Gore Called Congressmen Directly While Lobbying for Climate-Change Bill
Rep. Eliot Engel, D-N.Y., said it was the first time he'd had a lengthy, one-on-one conversation with the former vice president.
"What he said to me was he thought this bill was a monumental bill, of monumental importance," Engel said. "He likened this to the Civil Rights Bill of the '60s -- years later, generations would look back and remember who voted for it, and who didn't."
Engel said he was on the fence about the bill because he felt it didn't go far enough: too many concessions to industry, and not enough funding for flex-fuel vehicles, he thought. But he wound up voting yes.
"His discussion with me factored in greatly to the decision," Engel said. "I have such tremendous respect for him. Here's a guy who was really elected president and didn't get it. He could have been bitter, angry, could have retreated into seclusion, or made a lot of money. He chose instead to take up this issue."
Gore knows the congressional dynamics better than almost anyone. Before serving in the Senate and as vice president, he sat on the Energy and Commerce Committee for eight years as a member of the House, alongside a few members who are now powerful forces in Congress, including Markey and committee chairman Henry Waxman, D-Calif.
Gore's network of associates stretches deep into the Obama administration. He's in regular touch with Carol Browner, the assistant to the president for energy and climate change who served as EPA administrator in the Clinton administration, and as Gore's legislative director when he was a senator before that.
Since he knows the major players -- and so many of those players respect Gore's role -- the former vice president can be more effective from the outside than if he was actually serving in an official capacity, Weiss said.
"If he were working inside the administration, he'd be constrained by what he can say, what the priorities are," he said.
Gore's challenge will be to keep Congress' focus on environmental issues, even while the focus turns to what may be a bigger legislative fight over healthcare.
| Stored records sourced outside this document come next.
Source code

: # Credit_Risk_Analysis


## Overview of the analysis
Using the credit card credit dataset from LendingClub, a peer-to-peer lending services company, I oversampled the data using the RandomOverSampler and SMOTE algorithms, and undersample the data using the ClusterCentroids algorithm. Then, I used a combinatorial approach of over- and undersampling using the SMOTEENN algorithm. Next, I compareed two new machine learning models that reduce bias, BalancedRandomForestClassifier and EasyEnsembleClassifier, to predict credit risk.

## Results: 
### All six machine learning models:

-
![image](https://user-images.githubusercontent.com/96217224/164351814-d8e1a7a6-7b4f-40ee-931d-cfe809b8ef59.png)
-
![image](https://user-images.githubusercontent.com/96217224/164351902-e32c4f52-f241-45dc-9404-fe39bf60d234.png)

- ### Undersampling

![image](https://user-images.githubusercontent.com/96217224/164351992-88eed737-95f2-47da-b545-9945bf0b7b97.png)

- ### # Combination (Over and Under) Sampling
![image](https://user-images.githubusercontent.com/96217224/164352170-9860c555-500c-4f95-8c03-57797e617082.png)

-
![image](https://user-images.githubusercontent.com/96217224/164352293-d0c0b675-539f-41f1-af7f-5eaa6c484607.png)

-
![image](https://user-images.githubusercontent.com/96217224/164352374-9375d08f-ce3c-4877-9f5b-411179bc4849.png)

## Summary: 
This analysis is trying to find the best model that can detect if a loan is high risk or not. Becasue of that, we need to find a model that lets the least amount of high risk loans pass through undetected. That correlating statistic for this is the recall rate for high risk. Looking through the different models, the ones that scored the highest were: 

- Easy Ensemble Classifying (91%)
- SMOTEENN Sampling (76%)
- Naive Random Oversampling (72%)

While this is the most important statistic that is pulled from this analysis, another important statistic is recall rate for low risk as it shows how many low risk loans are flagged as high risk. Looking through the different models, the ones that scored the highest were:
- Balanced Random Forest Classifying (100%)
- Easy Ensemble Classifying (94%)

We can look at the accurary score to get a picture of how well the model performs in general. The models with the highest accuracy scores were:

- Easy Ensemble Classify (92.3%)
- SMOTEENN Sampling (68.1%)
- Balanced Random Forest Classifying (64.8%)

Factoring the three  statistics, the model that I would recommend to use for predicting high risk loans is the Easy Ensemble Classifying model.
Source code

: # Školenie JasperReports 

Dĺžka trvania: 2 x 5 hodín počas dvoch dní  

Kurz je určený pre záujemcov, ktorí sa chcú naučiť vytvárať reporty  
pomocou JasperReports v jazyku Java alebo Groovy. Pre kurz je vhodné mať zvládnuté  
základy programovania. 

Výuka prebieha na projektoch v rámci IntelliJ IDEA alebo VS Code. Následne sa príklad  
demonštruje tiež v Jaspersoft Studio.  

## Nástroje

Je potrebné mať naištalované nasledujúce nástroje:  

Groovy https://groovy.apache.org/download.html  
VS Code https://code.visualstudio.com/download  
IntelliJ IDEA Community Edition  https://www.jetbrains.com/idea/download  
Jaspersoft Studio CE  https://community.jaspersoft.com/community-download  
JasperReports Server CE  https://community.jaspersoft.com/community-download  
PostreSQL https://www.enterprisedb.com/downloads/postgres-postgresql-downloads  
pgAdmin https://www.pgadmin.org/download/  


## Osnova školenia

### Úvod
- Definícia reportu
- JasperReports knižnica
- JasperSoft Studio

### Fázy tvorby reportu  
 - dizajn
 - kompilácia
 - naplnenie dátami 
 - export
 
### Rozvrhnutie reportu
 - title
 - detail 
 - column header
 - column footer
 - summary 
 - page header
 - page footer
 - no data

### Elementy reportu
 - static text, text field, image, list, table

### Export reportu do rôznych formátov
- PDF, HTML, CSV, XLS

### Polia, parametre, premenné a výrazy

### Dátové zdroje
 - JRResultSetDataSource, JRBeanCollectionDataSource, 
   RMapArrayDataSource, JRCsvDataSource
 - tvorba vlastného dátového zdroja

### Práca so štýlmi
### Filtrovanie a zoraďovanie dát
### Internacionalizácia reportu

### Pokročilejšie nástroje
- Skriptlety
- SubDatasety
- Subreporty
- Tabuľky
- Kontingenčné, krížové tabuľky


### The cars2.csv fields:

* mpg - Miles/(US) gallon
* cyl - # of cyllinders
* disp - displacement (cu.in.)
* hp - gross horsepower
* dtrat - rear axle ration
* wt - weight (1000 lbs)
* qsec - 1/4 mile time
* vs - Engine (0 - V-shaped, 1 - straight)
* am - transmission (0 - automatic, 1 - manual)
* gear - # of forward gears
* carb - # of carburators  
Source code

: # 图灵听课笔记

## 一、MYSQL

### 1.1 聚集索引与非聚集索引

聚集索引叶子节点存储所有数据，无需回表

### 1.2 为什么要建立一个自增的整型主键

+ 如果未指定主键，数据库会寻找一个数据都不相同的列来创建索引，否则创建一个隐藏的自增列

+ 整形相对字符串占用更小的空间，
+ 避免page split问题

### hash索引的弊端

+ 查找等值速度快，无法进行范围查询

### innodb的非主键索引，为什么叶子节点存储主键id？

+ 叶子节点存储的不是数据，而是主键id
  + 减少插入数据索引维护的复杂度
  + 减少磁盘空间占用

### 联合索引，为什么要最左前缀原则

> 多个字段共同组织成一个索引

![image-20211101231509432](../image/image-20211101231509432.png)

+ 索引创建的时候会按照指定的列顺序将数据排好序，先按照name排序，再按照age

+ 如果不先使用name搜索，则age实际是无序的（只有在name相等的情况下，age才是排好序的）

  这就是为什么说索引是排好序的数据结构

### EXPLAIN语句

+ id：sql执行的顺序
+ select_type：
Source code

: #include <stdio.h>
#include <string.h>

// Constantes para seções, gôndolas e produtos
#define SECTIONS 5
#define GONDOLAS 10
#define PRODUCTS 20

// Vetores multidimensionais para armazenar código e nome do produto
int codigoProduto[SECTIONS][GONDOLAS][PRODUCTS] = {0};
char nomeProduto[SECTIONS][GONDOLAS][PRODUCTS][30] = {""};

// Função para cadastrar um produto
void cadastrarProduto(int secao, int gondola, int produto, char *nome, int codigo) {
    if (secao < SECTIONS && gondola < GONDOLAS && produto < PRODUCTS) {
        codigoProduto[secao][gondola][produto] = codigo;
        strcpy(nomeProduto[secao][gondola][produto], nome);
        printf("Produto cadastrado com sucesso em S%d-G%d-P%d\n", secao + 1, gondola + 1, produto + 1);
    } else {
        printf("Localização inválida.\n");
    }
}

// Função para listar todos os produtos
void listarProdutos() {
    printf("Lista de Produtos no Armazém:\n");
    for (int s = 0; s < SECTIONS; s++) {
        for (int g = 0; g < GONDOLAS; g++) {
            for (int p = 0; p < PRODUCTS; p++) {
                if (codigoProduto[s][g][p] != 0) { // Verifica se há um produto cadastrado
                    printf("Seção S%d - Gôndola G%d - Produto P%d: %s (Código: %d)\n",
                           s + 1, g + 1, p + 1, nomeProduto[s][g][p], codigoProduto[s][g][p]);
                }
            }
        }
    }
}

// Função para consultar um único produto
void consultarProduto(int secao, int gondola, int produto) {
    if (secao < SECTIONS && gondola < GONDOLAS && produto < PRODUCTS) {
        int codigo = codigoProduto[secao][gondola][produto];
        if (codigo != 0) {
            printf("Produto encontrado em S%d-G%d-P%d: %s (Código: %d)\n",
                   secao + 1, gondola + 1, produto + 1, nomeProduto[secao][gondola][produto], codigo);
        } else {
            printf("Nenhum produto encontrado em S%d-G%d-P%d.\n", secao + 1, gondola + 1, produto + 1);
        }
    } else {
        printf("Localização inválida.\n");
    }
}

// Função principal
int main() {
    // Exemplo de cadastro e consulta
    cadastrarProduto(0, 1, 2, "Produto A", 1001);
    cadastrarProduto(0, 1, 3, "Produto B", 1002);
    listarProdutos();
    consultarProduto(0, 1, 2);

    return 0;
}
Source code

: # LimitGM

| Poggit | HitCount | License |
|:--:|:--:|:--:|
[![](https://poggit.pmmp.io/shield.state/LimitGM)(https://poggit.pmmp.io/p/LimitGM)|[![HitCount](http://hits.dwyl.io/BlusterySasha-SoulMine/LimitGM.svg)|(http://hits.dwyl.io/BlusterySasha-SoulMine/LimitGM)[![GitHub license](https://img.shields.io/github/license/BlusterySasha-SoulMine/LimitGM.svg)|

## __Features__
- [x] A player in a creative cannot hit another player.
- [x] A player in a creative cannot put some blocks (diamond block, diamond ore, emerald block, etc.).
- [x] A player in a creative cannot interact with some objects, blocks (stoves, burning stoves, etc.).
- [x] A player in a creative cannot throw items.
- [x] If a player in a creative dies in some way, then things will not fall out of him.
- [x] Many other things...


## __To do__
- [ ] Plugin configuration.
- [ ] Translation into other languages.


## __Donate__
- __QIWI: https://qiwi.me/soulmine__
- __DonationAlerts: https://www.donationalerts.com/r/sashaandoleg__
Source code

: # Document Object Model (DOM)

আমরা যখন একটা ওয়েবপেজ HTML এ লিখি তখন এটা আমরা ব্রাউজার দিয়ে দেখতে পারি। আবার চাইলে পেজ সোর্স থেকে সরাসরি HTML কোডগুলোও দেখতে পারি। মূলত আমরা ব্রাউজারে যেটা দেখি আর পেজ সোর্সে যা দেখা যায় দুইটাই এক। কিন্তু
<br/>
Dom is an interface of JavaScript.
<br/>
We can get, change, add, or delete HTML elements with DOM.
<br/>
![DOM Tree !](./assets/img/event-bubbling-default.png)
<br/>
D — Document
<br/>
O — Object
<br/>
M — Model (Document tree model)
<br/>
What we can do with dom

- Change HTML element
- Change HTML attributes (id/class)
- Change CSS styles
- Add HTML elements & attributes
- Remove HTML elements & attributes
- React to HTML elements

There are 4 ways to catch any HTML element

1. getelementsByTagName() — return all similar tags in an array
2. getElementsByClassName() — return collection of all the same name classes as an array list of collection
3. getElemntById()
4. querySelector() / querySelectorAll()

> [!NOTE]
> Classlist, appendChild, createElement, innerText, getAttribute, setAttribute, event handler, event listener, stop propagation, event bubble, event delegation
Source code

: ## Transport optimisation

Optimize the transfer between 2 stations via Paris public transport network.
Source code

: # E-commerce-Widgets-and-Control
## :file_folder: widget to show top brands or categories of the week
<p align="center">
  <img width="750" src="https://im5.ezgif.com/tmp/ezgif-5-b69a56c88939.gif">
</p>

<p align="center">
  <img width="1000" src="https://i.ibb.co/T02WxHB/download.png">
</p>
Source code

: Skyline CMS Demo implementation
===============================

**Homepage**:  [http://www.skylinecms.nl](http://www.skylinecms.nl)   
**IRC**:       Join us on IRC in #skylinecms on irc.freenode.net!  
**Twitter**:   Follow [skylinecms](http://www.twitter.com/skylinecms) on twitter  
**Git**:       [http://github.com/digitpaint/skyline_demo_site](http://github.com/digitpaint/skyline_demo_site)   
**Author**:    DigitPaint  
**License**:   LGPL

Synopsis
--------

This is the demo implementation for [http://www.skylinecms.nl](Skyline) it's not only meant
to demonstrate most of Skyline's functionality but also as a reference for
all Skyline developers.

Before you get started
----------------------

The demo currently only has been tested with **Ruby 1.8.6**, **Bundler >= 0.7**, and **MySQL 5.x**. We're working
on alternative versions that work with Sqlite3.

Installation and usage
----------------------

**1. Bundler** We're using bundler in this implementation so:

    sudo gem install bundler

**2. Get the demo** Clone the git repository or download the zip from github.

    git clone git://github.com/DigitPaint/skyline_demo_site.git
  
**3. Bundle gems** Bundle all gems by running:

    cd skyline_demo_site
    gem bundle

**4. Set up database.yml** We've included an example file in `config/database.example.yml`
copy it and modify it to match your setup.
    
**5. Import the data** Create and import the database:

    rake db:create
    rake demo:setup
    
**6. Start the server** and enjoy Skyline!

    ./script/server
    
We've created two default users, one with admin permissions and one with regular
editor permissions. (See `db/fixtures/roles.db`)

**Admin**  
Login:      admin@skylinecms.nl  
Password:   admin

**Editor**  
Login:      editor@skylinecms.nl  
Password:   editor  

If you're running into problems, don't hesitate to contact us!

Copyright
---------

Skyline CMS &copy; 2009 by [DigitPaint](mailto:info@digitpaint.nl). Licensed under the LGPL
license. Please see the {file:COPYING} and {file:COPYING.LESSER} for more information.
His grassroots network has paid organizers in 20 states and will continue to run ads targeting key House members on energy issues, aides say. Local coalitions organized by his not-for-profit -- representing business interests and labor unions, hunters and conservationists -- are prepared to keep the pressure on Congress.
"It's bringing a campaign mode to a legislative effort," Weiss said. "That's been hugely important and will get more important as we move through the legislative process."
Along the way, a man who's never been known as a first-rate communicator is getting his message across, Lehane said.
"He's leveraging the Gore brand, which when it comes to environmental and energy issues, it's the brand in the business," he said.